* **Your objective**
Transcribe the data below verbatim from the line with "- Désengager les" to the line with "sans micro-manager |". Include both of those lines.

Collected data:
BEGIN

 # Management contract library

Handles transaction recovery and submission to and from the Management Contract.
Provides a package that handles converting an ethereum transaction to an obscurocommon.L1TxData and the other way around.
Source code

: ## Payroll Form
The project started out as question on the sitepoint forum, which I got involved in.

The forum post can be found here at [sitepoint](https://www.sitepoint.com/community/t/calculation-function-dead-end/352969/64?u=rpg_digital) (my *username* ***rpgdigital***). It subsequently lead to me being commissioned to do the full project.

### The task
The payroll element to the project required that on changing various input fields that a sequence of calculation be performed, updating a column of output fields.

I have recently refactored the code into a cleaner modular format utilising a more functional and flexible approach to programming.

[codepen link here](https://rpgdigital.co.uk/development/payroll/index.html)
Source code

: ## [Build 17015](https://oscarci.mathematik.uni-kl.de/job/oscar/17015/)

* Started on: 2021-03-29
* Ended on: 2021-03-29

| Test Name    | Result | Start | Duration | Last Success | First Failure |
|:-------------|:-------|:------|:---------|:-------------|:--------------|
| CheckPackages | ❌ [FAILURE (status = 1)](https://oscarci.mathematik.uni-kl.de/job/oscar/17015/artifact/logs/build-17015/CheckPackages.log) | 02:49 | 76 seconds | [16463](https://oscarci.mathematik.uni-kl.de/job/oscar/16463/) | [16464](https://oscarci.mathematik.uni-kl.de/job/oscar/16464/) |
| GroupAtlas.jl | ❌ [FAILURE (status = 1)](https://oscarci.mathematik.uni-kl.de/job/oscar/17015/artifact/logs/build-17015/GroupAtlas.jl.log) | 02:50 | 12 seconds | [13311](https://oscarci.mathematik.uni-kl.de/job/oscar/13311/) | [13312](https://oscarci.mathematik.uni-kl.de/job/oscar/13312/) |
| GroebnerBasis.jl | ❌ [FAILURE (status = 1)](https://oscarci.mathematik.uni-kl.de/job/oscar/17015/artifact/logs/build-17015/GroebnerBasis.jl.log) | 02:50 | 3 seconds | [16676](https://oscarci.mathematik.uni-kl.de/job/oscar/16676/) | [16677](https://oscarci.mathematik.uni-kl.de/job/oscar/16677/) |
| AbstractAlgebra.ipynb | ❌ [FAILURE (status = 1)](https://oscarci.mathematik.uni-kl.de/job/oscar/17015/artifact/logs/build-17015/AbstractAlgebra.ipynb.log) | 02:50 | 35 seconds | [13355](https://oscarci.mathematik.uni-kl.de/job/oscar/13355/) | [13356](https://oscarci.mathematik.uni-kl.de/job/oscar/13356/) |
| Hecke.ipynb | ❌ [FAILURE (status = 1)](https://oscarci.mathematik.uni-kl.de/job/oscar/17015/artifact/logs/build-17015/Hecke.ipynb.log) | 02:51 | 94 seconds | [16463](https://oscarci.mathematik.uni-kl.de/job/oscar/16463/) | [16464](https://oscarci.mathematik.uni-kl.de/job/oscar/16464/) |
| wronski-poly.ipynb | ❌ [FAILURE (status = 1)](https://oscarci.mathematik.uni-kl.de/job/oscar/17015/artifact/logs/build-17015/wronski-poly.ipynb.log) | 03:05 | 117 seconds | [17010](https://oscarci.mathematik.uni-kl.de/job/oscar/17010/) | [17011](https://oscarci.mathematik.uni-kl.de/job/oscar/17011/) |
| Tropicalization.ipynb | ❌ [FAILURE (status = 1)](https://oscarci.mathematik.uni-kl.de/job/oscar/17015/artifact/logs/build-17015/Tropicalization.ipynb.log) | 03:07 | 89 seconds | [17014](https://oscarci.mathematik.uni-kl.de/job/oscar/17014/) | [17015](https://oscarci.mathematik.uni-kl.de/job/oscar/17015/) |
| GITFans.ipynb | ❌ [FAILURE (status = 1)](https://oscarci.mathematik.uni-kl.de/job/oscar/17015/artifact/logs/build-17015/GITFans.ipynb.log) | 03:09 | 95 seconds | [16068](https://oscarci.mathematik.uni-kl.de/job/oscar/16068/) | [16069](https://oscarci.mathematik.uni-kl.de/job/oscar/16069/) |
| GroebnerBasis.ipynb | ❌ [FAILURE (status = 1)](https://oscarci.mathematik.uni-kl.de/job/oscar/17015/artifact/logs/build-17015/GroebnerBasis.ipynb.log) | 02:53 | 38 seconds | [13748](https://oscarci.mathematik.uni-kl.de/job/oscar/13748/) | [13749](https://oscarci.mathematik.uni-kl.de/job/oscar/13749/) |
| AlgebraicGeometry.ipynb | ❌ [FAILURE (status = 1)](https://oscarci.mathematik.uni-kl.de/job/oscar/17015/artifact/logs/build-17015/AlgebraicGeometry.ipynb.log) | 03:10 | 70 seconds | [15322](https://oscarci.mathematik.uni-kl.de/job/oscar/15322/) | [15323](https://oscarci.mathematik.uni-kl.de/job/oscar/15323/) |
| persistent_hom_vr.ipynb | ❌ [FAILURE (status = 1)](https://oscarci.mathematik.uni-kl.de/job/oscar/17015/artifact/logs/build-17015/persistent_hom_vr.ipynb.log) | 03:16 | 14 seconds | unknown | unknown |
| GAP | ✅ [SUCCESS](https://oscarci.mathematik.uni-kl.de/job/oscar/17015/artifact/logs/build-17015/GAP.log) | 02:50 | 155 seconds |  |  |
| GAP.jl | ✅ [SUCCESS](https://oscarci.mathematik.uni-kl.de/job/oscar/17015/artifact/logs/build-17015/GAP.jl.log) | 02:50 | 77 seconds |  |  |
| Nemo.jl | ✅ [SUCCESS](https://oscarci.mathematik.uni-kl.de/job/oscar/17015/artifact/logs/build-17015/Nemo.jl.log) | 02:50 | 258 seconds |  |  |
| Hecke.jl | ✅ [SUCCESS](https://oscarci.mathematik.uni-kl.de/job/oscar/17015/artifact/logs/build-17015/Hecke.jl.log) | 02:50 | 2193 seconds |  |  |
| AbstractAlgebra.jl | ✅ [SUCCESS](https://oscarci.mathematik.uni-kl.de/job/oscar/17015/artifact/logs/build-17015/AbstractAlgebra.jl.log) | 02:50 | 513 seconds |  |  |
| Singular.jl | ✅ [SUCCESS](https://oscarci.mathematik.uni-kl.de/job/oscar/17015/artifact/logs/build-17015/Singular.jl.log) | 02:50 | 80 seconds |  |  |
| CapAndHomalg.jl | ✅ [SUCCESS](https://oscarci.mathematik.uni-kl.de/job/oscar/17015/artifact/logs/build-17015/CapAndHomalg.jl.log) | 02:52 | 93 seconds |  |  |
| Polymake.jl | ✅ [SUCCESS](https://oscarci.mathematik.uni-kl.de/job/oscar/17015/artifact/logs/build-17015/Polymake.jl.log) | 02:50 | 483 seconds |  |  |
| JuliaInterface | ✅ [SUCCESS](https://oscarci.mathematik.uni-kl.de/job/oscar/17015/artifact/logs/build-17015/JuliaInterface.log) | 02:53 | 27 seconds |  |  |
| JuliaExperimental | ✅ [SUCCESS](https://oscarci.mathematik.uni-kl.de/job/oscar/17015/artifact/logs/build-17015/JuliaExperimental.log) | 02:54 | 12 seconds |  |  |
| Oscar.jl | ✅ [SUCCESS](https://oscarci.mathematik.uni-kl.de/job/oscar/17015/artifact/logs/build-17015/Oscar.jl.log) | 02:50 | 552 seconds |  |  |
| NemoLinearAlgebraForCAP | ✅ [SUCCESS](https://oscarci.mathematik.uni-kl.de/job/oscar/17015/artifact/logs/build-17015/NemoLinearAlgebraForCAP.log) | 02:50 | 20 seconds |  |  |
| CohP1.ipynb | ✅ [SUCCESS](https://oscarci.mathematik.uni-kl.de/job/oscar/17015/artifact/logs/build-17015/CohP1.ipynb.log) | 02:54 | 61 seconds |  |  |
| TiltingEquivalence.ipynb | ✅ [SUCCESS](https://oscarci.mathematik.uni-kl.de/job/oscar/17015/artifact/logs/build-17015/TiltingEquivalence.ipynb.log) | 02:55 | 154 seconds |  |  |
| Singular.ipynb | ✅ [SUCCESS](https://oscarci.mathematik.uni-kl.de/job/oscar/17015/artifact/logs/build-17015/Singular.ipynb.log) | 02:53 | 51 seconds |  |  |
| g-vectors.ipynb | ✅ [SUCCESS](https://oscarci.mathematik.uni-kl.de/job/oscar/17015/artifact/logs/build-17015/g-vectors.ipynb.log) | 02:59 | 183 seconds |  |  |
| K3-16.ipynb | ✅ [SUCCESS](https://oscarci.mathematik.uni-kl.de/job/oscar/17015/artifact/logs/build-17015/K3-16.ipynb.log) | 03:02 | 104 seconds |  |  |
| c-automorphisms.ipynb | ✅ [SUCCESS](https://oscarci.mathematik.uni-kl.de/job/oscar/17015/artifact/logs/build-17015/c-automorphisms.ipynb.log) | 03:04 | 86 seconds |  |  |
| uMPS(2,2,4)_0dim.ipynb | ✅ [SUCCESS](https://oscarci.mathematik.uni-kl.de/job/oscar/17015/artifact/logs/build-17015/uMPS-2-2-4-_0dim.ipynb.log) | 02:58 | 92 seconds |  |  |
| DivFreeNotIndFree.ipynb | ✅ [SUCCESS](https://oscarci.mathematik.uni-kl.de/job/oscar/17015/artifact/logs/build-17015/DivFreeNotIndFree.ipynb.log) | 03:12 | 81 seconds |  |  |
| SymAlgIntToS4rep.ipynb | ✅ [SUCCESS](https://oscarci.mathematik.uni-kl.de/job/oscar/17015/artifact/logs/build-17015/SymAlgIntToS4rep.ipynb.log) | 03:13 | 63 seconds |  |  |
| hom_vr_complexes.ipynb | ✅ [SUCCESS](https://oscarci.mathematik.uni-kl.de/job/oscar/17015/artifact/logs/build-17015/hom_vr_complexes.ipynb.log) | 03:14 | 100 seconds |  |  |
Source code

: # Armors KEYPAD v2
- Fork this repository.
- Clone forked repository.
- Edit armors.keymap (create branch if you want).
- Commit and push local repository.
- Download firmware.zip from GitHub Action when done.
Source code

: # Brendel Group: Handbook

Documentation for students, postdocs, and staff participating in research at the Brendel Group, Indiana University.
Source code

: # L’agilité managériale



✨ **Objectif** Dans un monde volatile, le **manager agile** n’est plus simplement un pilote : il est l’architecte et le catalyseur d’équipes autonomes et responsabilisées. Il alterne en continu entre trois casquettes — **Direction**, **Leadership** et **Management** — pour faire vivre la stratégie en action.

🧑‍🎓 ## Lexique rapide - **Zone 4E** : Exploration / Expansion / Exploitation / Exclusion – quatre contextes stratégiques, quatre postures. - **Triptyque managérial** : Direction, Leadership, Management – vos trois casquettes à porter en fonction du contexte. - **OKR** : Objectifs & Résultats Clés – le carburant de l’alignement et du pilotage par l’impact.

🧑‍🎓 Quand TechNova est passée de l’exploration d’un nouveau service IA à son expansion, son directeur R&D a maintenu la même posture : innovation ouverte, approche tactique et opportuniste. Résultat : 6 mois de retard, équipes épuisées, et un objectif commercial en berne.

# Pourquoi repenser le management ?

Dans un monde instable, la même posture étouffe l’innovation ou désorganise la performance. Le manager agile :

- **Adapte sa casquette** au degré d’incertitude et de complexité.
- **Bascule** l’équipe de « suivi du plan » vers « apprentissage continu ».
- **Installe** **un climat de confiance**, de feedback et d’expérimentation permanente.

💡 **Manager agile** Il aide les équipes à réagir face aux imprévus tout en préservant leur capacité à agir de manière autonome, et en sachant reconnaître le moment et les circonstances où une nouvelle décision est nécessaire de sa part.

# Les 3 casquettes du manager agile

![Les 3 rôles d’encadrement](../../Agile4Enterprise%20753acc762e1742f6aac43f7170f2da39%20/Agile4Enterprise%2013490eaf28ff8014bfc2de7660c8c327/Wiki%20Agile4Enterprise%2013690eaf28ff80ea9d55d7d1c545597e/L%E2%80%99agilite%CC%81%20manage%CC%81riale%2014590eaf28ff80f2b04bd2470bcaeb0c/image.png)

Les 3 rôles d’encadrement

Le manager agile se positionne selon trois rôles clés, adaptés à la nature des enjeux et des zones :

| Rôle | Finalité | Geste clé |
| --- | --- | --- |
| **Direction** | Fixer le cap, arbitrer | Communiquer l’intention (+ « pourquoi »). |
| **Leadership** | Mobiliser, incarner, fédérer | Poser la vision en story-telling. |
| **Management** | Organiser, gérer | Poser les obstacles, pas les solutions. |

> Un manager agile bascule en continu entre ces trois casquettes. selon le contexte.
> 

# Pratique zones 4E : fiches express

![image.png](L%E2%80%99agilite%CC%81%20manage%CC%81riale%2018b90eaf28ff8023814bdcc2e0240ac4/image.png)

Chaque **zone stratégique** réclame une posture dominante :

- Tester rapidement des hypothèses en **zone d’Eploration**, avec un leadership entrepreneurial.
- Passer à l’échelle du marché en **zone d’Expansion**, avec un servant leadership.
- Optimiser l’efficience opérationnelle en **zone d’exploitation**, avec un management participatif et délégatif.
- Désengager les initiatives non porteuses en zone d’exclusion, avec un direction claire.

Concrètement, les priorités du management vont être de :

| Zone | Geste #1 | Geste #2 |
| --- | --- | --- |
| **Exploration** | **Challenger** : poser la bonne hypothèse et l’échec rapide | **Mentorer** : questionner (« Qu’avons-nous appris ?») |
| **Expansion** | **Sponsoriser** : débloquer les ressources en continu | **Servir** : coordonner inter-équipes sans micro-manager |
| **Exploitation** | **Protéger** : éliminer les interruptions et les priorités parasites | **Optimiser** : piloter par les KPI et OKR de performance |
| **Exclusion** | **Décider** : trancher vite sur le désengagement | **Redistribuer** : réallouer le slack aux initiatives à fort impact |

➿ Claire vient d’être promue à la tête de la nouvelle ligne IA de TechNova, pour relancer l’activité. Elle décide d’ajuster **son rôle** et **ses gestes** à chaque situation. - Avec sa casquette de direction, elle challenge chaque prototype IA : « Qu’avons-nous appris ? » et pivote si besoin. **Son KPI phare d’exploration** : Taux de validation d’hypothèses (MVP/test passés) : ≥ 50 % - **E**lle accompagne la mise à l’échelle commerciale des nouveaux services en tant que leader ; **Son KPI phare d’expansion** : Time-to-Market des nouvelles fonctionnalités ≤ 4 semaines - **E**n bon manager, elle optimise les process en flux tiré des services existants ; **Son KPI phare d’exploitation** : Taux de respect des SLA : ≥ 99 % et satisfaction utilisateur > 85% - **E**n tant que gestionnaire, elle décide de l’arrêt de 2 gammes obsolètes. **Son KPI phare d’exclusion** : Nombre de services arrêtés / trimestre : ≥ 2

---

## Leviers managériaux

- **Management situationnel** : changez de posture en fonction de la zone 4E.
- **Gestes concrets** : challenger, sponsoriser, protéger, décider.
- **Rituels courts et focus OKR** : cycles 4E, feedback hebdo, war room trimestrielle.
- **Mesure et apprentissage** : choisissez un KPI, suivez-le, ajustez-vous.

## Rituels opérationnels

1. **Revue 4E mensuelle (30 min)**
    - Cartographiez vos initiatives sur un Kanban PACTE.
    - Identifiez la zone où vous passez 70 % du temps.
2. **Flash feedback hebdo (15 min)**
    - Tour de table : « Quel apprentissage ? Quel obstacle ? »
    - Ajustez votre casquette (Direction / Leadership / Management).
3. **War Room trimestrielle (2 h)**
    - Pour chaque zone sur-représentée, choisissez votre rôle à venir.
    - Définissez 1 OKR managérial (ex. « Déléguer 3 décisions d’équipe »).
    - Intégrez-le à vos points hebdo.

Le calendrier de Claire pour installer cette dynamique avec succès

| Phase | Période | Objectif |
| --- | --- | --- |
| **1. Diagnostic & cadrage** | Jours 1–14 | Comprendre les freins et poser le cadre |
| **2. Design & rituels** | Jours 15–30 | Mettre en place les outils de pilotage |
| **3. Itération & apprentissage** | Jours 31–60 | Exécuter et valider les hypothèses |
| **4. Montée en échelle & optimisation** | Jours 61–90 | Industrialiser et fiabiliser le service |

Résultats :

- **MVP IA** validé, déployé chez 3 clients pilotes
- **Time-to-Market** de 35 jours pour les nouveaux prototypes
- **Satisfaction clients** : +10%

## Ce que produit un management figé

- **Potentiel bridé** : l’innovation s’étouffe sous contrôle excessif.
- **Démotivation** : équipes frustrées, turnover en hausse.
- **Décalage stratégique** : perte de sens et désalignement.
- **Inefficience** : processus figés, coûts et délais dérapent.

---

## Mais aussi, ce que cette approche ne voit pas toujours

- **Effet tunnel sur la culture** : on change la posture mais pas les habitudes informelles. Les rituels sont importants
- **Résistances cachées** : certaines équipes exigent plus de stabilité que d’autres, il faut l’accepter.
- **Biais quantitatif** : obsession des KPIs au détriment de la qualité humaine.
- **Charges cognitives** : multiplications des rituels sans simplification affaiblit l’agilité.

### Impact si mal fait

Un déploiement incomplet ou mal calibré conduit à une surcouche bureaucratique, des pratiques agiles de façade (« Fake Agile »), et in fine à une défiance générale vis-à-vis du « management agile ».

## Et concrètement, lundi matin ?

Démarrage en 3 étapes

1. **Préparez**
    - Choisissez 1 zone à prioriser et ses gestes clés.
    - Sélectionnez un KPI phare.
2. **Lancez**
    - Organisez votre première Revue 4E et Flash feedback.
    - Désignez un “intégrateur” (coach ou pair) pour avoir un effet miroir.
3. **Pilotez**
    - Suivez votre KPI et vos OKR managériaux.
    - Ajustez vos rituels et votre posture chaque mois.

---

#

END

* **Written answer**
- Désengager les initiatives non porteuses en zone d’exclusion, avec un direction claire.

Concrètement, les priorités du management vont être de :

| Zone | Geste #1 | Geste #2 |
| --- | --- | --- |
| **Exploration** | **Challenger** : poser la bonne hypothèse et l’échec rapide | **Mentorer** : questionner (« Qu’avons-nous appris ?») |
| **Expansion** | **Sponsoriser** : débloquer les ressources en continu | **Servir** : coordonner inter-équipes sans micro-manager |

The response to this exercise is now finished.